Job Description
Company Background
Our client is a technology startup building advanced voice automation solutions for the quick-service restaurant industry. The company develops a privacy-conscious, high-performance drive-thru voice assistant that automates real-time customer interactions, improves order accuracy, and helps restaurant chains increase revenue and operational efficiency. Its product is designed for fast deployment in noisy, high-volume drive-thru environments and is already gaining market traction through cooperation with a major restaurant chain.
Project Description
The project is a next-generation voice automation engine for drive-thru order-taking in quick-service restaurants. It enables fully automated, real-time conversations between customers and the restaurant ordering system using modern speech recognition, natural language processing, and text-to-speech technologies.
The engineer will work on improving the core voice and audio capabilities of the platform, including Speech-to-Text, Text-to-Speech, noise cancellation, speech enhancement, and real-time audio pipelines.
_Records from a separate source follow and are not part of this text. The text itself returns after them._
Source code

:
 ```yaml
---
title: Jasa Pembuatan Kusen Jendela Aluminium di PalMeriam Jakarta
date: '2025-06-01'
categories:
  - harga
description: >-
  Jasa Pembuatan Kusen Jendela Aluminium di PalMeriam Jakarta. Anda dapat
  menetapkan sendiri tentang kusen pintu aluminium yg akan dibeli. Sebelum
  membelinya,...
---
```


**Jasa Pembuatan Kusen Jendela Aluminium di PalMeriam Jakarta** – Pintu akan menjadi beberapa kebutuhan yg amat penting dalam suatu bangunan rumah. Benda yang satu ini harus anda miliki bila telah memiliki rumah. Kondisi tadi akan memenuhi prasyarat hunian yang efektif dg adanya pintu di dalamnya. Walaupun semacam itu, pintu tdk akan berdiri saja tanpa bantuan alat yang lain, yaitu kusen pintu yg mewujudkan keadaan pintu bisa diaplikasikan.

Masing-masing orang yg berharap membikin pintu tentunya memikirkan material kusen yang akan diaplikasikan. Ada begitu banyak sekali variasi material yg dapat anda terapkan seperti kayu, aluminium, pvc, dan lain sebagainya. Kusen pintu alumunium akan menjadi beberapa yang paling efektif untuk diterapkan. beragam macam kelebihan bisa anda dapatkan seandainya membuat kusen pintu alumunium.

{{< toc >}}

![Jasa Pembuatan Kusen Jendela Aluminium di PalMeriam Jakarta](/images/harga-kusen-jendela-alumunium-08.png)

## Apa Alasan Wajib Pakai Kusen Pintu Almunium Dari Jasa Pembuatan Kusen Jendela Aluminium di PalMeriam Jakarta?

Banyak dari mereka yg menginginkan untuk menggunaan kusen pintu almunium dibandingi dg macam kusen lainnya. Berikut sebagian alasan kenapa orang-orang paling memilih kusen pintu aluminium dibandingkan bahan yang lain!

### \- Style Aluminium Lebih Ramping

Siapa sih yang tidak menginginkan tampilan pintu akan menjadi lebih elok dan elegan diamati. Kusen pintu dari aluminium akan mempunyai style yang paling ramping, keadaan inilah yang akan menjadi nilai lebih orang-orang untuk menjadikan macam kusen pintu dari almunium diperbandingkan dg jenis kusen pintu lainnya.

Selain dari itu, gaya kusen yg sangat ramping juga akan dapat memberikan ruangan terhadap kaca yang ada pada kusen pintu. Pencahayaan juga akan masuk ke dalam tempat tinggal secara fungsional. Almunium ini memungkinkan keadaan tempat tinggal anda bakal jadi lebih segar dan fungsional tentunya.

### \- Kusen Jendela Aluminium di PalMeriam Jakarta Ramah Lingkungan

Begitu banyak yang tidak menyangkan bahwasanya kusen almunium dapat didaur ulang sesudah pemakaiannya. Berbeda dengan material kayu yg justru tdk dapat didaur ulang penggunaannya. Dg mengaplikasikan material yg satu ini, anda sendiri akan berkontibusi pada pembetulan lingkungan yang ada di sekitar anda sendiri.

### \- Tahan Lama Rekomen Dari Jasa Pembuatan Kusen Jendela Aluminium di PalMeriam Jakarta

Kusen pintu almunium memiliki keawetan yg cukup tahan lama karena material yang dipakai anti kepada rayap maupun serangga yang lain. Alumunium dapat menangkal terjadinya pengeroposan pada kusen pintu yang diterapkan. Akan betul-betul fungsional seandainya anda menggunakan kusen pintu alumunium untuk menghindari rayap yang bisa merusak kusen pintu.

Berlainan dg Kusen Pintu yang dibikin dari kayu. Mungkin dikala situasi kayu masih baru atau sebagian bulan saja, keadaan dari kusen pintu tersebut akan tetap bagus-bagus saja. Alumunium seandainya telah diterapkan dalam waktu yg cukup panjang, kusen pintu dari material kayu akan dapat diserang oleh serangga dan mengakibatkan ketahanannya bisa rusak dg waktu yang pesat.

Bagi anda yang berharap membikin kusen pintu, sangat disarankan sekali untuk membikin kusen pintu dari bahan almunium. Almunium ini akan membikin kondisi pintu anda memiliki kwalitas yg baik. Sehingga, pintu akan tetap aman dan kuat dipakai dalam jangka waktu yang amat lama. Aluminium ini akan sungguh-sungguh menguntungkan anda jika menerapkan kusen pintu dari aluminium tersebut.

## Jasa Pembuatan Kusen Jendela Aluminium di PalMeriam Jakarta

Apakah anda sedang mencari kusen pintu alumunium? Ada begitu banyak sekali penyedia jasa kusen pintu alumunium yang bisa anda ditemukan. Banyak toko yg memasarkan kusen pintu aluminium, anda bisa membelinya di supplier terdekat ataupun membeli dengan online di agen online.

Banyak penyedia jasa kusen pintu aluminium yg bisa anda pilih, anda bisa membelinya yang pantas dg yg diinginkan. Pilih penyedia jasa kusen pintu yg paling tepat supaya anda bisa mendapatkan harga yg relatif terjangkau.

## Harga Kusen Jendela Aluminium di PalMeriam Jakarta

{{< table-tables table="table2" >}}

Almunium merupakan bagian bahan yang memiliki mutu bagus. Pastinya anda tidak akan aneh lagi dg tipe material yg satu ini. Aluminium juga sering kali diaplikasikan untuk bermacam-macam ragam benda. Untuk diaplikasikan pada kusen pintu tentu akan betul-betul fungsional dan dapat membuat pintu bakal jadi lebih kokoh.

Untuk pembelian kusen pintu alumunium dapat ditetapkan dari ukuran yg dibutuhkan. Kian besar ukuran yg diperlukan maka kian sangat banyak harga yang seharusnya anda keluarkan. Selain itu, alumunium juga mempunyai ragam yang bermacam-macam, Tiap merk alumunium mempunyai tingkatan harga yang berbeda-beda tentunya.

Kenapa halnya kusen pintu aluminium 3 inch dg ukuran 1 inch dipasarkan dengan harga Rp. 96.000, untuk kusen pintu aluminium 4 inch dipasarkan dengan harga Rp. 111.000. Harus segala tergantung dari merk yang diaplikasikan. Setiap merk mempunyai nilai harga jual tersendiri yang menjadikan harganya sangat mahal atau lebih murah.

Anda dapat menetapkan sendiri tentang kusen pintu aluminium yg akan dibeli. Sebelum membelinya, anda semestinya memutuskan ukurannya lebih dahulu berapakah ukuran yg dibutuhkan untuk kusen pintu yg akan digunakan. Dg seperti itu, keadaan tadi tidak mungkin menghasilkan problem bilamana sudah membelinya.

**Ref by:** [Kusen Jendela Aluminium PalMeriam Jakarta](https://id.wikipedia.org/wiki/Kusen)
The main focus will be on reducing latency, improving recognition quality and speech clarity, and making the system robust in extremely noisy real-world environments such as drive-thrus.
Technologies
- Speech-to-Text, Text-to-Speech
- Audio Engineering / DSP
- Noise Suppression, Voice Activity Detection, Signal Processing
- PyTorch / TensorFlow
- Real-Time Inference, Streaming Pipelines
- GPU Optimization, Edge Inference
- Production ML Systems
What You'll Do
- Optimize low-latency, real-time Speech-to-Text pipelines for production drive-thru environments;
- Improve Text-to-Speech naturalness, responsiveness, and overall conversational quality;
- Design, tune, and improve noise suppression, echo cancellation, and speech enhancement systems;
- Improve speech recognition accuracy and robustness under challenging acoustic conditions, including engine noise, weather, overlapping speech, poor microphone quality, and outdoor environments;
- Build and scale audio processing infrastructure for production deployments;
- Evaluate, benchmark, and compare speech models using real-world audio data and production scenarios;
- Experiment with modern Speech AI technologies, models, and architectures to improve system performance;
- Collaborate with LLM and conversational AI teams to improve end-to-end voice interaction quality;
Job Requirements
- Advanced Python development skills;
- Deep hands-on expertise with Speech-to-Text and Text-to-Speech systems;
- Proven experience improving speech recognition quality in noisy or otherwise challenging acoustic environments;
- Strong expertise in noise suppression, echo cancellation, voice activity detection, and speech enhancement;
- Strong understanding of real-time and streaming audio architectures, including conversational voice pipelines and real-time inference;
- Experience building low-latency, production-grade AI systems;
- Experience with modern speech AI frameworks, models, and APIs;
- Experience deploying and scaling AI services in cloud environments;
- Ability to troubleshoot complex audio quality, latency, and reliability issues;
- Product-oriented mindset with a focus on real-world performance, customer experience, and high ownership;
- Ability to collaborate effectively with engineering, LLM, and conversational AI teams;
- English level: B2 or higher;
What Do We Offer
The global benefits package includes:
- Technical and non-technical training for professional and personal growth;
- Internal conferences and meetups to learn from industry experts;
- Support and mentorship from an experienced employee to help you professional grow and development;
- Health insurance;
- English courses;
- Sports activities to promote a healthy lifestyle;
- Flexible work options, including remote and hybrid opportunities;
- Referral program for bringing in new talent;
- Work anniversary program and additional vacation days.